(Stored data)
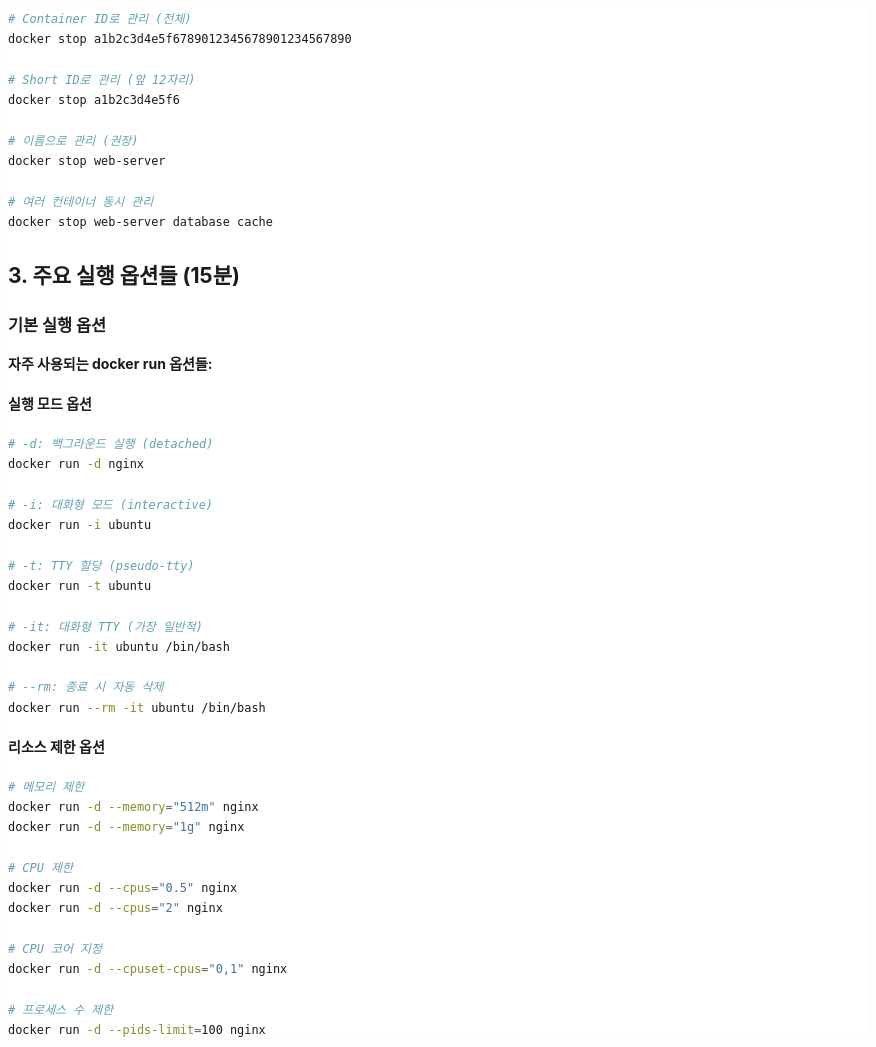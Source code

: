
 ```bash
# Container ID로 관리 (전체)
docker stop a1b2c3d4e5f6789012345678901234567890

# Short ID로 관리 (앞 12자리)
docker stop a1b2c3d4e5f6

# 이름으로 관리 (권장)
docker stop web-server

# 여러 컨테이너 동시 관리
docker stop web-server database cache
```

## 3. 주요 실행 옵션들 (15분)

### 기본 실행 옵션
**자주 사용되는 docker run 옵션들:**

#### 실행 모드 옵션
```bash
# -d: 백그라운드 실행 (detached)
docker run -d nginx

# -i: 대화형 모드 (interactive)
docker run -i ubuntu

# -t: TTY 할당 (pseudo-tty)
docker run -t ubuntu

# -it: 대화형 TTY (가장 일반적)
docker run -it ubuntu /bin/bash

# --rm: 종료 시 자동 삭제
docker run --rm -it ubuntu /bin/bash
```

#### 리소스 제한 옵션
```bash
# 메모리 제한
docker run -d --memory="512m" nginx
docker run -d --memory="1g" nginx

# CPU 제한
docker run -d --cpus="0.5" nginx
docker run -d --cpus="2" nginx

# CPU 코어 지정
docker run -d --cpuset-cpus="0,1" nginx

# 프로세스 수 제한
docker run -d --pids-limit=100 nginx
```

_EXERCISE INSTRUCTIONS_. Write out all the entries again, word for word, and print no images.

_TASK SOLUTION_.
Source code

:
 ```bash
# Container ID로 관리 (전체)
docker stop a1b2c3d4e5f6789012345678901234567890

# Short ID로 관리 (앞 12자리)
docker stop a1b2c3d4e5f6

# 이름으로 관리 (권장)
docker stop web-server

# 여러 컨테이너 동시 관리
docker stop web-server database cache
```

## 3. 주요 실행 옵션들 (15분)

### 기본 실행 옵션
**자주 사용되는 docker run 옵션들:**

#### 실행 모드 옵션
```bash
# -d: 백그라운드 실행 (detached)
docker run -d nginx

# -i: 대화형 모드 (interactive)
docker run -i ubuntu

# -t: TTY 할당 (pseudo-tty)
docker run -t ubuntu

# -it: 대화형 TTY (가장 일반적)
docker run -it ubuntu /bin/bash

# --rm: 종료 시 자동 삭제
docker run --rm -it ubuntu /bin/bash
```

#### 리소스 제한 옵션
```bash
# 메모리 제한
docker run -d --memory="512m" nginx
docker run -d --memory="1g" nginx

# CPU 제한
docker run -d --cpus="0.5" nginx
docker run -d --cpus="2" nginx

# CPU 코어 지정
docker run -d --cpuset-cpus="0,1" nginx

# 프로세스 수 제한
docker run -d --pids-limit=100 nginx
```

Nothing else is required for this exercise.